John Lee Hooker (USA)
Live at Café au Go-Go (1967)
8 tracks, 35 minutes
Spotify ∙ iTunes
Unlike Skip James, another blues artist who featured here a couple of weeks ago, there’s no shortage of recordings by John Lee Hooker, from any stage of his career as a musician. From cutting sides while working as a janitor in a Detroit steel mill in the 40s to recording with Carlos Santana, Miles Davis and Van Morrison in the 1990s, his career was as varied as his sound was unique.
But instead of going for some of his perhaps more recognisable albums – or even those that feature his most famous singles of ‘Boom Boom’ or ‘Boogie Chillun’, as good as they are – I’ve gone for this rather low-key live recording from 1966. I think it’s so easy to remember John Lee Hooker as the popstar bluesman that he became, with ultra-polished recordings, cheesy production and guests for days, but it’s what he did before that that sets him apart. There’s a grit inherent in his work – in his voice, in his lyrics, in the tone of his guitar and the way he played it. It all sounds like a dirt road in the middle of a desert.
For this album, it’s not even like his solo recordings that you could very easily imagine being played in some lonesome town somewhere in the middle of the American nowhere. He’s already a big deal by this point, and you can tell that just by looking at the credits: engineered by the legendary Rudy Van Gelder of Blue Note fame, accompanied by Otis Spann on piano, and also with Muddy Waters adding his guitar to John Lee’s now and then, entirely without fanfare. The important thing is that it sounds raw.
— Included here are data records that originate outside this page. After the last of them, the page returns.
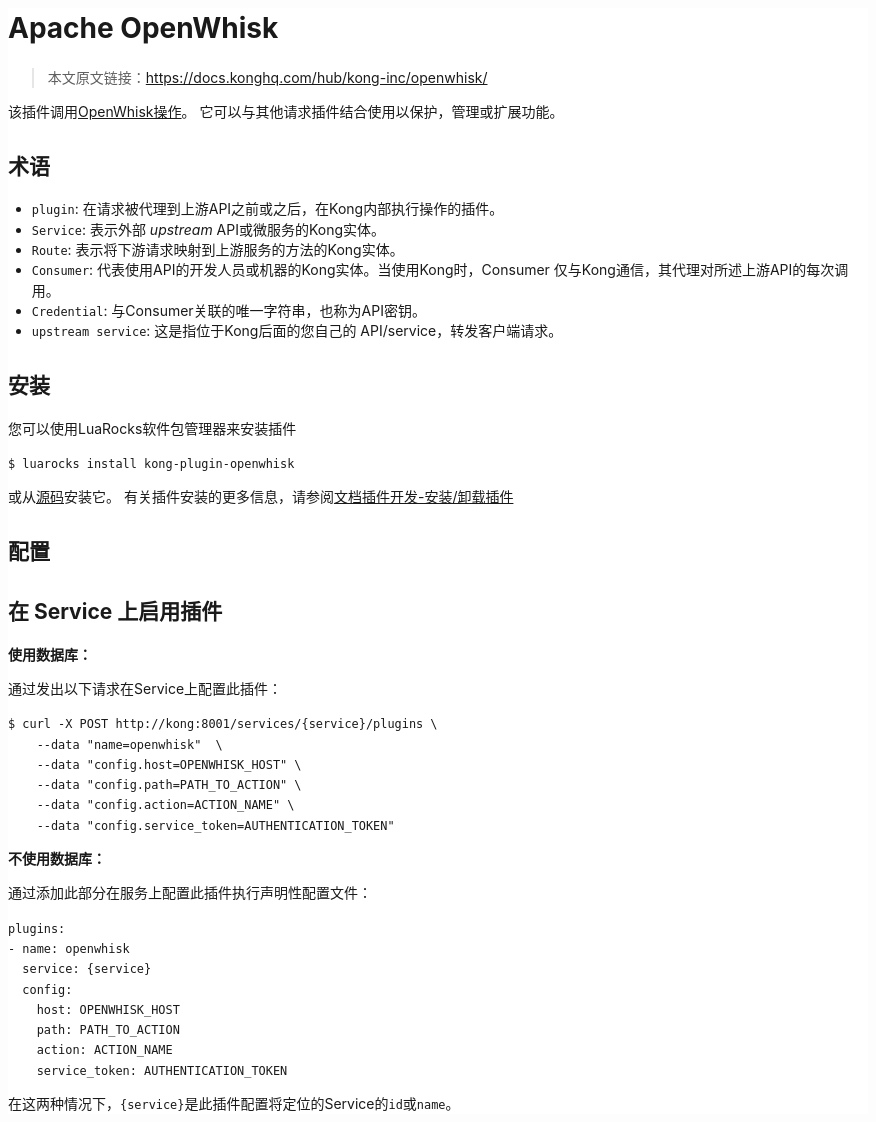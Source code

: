 # Apache OpenWhisk

> 本文原文链接：https://docs.konghq.com/hub/kong-inc/openwhisk/

该插件调用[OpenWhisk操作](https://github.com/openwhisk/openwhisk/blob/master/docs/actions.md)。
它可以与其他请求插件结合使用以保护，管理或扩展功能。

## 术语

- `plugin`: 在请求被代理到上游API之前或之后，在Kong内部执行操作的插件。
- `Service`: 表示外部 *upstream* API或微服务的Kong实体。
- `Route`: 表示将下游请求映射到上游服务的方法的Kong实体。
- `Consumer`: 代表使用API的开发人员或机器的Kong实体。当使用Kong时，Consumer 仅与Kong通信，其代理对所述上游API的每次调用。
- `Credential`: 与Consumer关联的唯一字符串，也称为API密钥。
- `upstream service`: 这是指位于Kong后面的您自己的 API/service，转发客户端请求。


## 安装

您可以使用LuaRocks软件包管理器来安装插件
```
$ luarocks install kong-plugin-openwhisk
```

或从[源码](https://github.com/Kong/kong-plugin-openwhisk)安装它。
有关插件安装的更多信息，请参阅[文档插件开发-安装/卸载插件](https://docs.konghq.com/latest/plugin-development/distribution/)


## 配置

## 在 Service 上启用插件

**使用数据库：**

通过发出以下请求在Service上配置此插件：
```
$ curl -X POST http://kong:8001/services/{service}/plugins \
    --data "name=openwhisk"  \
    --data "config.host=OPENWHISK_HOST" \
    --data "config.path=PATH_TO_ACTION" \
    --data "config.action=ACTION_NAME" \
    --data "config.service_token=AUTHENTICATION_TOKEN"
```

**不使用数据库：**

通过添加此部分在服务上配置此插件执行声明性配置文件：

```
plugins:
- name: openwhisk
  service: {service}
  config: 
    host: OPENWHISK_HOST
    path: PATH_TO_ACTION
    action: ACTION_NAME
    service_token: AUTHENTICATION_TOKEN
```
在这两种情况下，`{service}`是此插件配置将定位的Service的`id`或`name`。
This is the real deal: a group of musicians that learnt their trade in the Mississippi delta, who plugged in, moved to Chicago and took the blues to the future while never forgetting the roots.
Everything is so simple. The songs are either in a 12-bar-blues or just stay on one chord all the way through, the licks are short and modest and the timing is very loose, but it’s clear that every one of these musicians are experts in what they do, because every note is in exactly the right place. There’s nothing too much or too little, and it all allows John Lee’s rough but subtle voice to cast its spell over the whole thing. Just listen to ‘Heartaches and Misery’, a lesson on the meanings of the blues and a rumination of why he does what he does; everything lines up so perfectly that you will believe every single word he says and understand it to your core.
John Lee Hooker, for all his music is recognisable, went through many different phases in his recording career, but I think none are as potent as when he just relaxed, kept things on the down-low and didn’t just play Blues Music, but really played the blues. At the Café Au-Go-Go in 1966, John Lee Hooker and his band were definitely channelling the real blues.